Restate word for word, and only, the lines that extend from the line containing "For example, I" through the end of the records below.
**** Provided data ****
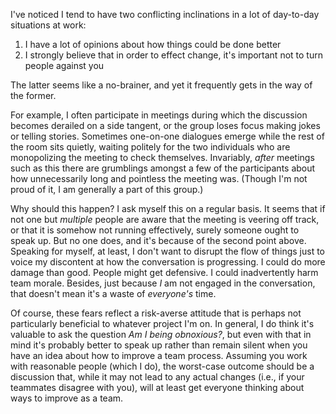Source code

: I've noticed I tend to have two conflicting inclinations in a lot of day-to-day situations at work:

1. I have a lot of opinions about how things could be done better
2. I strongly believe that in order to effect change, it's important not to turn people against you

The latter seems like a no-brainer, and yet it frequently gets in the way of the former.

For example, I often participate in meetings during which the discussion becomes derailed on a side tangent, or the group loses focus making jokes or telling stories. Sometimes one-on-one dialogues emerge while the rest of the room sits quietly, waiting politely for the two individuals who are monopolizing the meeting to check themselves. Invariably, *after* meetings such as this there are grumblings amongst a few of the participants about how unnecessarily long and pointless the meeting was. (Though I'm not proud of it, I am generally a part of this group.)

Why should this happen? I ask myself this on a regular basis. It seems that if not one but *multiple* people are aware that the meeting is veering off track, or that it is somehow not running effectively, surely someone ought to speak up. But no one does, and it's because of the second point above. Speaking for myself, at least, I don't want to disrupt the flow of things just to voice my discontent at how the conversation is progressing. I could do more damage than good. People might get defensive. I could inadvertently harm team morale. Besides, just because *I* am not engaged in the conversation, that doesn't mean it's a waste of *everyone's* time.

Of course, these fears reflect a risk-averse attitude that is perhaps not particularly beneficial to whatever project I'm on. In general, I do think it's valuable to ask the question *Am I being obnoxious?*, but even with that in mind it's probably better to speak up rather than remain silent when you have an idea about how to improve a team process. Assuming you work with reasonable people (which I do), the worst-case outcome should be a discussion that, while it may not lead to any actual changes (i.e., if your teammates disagree with you), will at least get everyone thinking about ways to improve as a team.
****
__Exercise result__.
For example, I often participate in meetings during which the discussion becomes derailed on a side tangent, or the group loses focus making jokes or telling stories. Sometimes one-on-one dialogues emerge while the rest of the room sits quietly, waiting politely for the two individuals who are monopolizing the meeting to check themselves. Invariably, *after* meetings such as this there are grumblings amongst a few of the participants about how unnecessarily long and pointless the meeting was. (Though I'm not proud of it, I am generally a part of this group.)

Why should this happen? I ask myself this on a regular basis. It seems that if not one but *multiple* people are aware that the meeting is veering off track, or that it is somehow not running effectively, surely someone ought to speak up. But no one does, and it's because of the second point above. Speaking for myself, at least, I don't want to disrupt the flow of things just to voice my discontent at how the conversation is progressing. I could do more damage than good. People might get defensive. I could inadvertently harm team morale. Besides, just because *I* am not engaged in the conversation, that doesn't mean it's a waste of *everyone's* time.

Of course, these fears reflect a risk-averse attitude that is perhaps not particularly beneficial to whatever project I'm on. In general, I do think it's valuable to ask the question *Am I being obnoxious?*, but even with that in mind it's probably better to speak up rather than remain silent when you have an idea about how to improve a team process. Assuming you work with reasonable people (which I do), the worst-case outcome should be a discussion that, while it may not lead to any actual changes (i.e., if your teammates disagree with you), will at least get everyone thinking about ways to improve as a team.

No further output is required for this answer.